◆ **WHAT NEEDS TO BE DONE**: Only the lines from the one containing "- Admin dashboard for content management" to the end of the listing below are wanted, repeated exactly.

◆ **MATERIAL FOR THIS EXERCISE**:
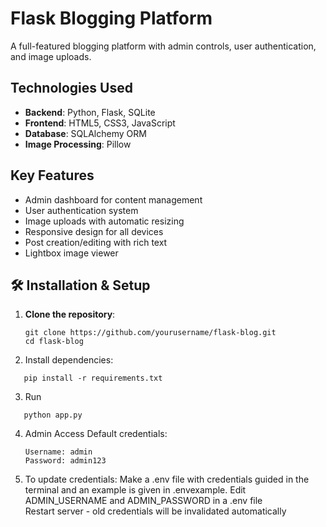 # Flask Blogging Platform

A full-featured blogging platform with admin controls, user authentication, and image uploads.

##  Technologies Used
- **Backend**: Python, Flask, SQLite
- **Frontend**: HTML5, CSS3, JavaScript
- **Database**: SQLAlchemy ORM
- **Image Processing**: Pillow

##  Key Features
- Admin dashboard for content management
- User authentication system
- Image uploads with automatic resizing
- Responsive design for all devices
- Post creation/editing with rich text
- Lightbox image viewer

## 🛠️ Installation & Setup

1. **Clone the repository**:
   ```
   git clone https://github.com/yourusername/flask-blog.git
   cd flask-blog
   ```
2. Install dependencies:
```
   pip install -r requirements.txt 
```
3. Run
```
   python app.py
```
4. Admin Access
   Default credentials:
   ```
   Username: admin
   Password: admin123
   ```
5. To update credentials:
Make a .env file with credentials guided in the terminal and an example is given in .envexample. 
Edit ADMIN_USERNAME and ADMIN_PASSWORD in a .env file <br>
Restart server - old credentials will be invalidated automatically<br>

◆ **EXERCISE SOLUTION**:
- Admin dashboard for content management
- User authentication system
- Image uploads with automatic resizing
- Responsive design for all devices
- Post creation/editing with rich text
- Lightbox image viewer

## 🛠️ Installation & Setup

1. **Clone the repository**:
   ```
   git clone https://github.com/yourusername/flask-blog.git
   cd flask-blog
   ```
2. Install dependencies:
```
   pip install -r requirements.txt 
```
3. Run
```
   python app.py
```
4. Admin Access
   Default credentials:
   ```
   Username: admin
   Password: admin123
   ```
5. To update credentials:
Make a .env file with credentials guided in the terminal and an example is given in .envexample. 
Edit ADMIN_USERNAME and ADMIN_PASSWORD in a .env file <br>
Restart server - old credentials will be invalidated automatically<br>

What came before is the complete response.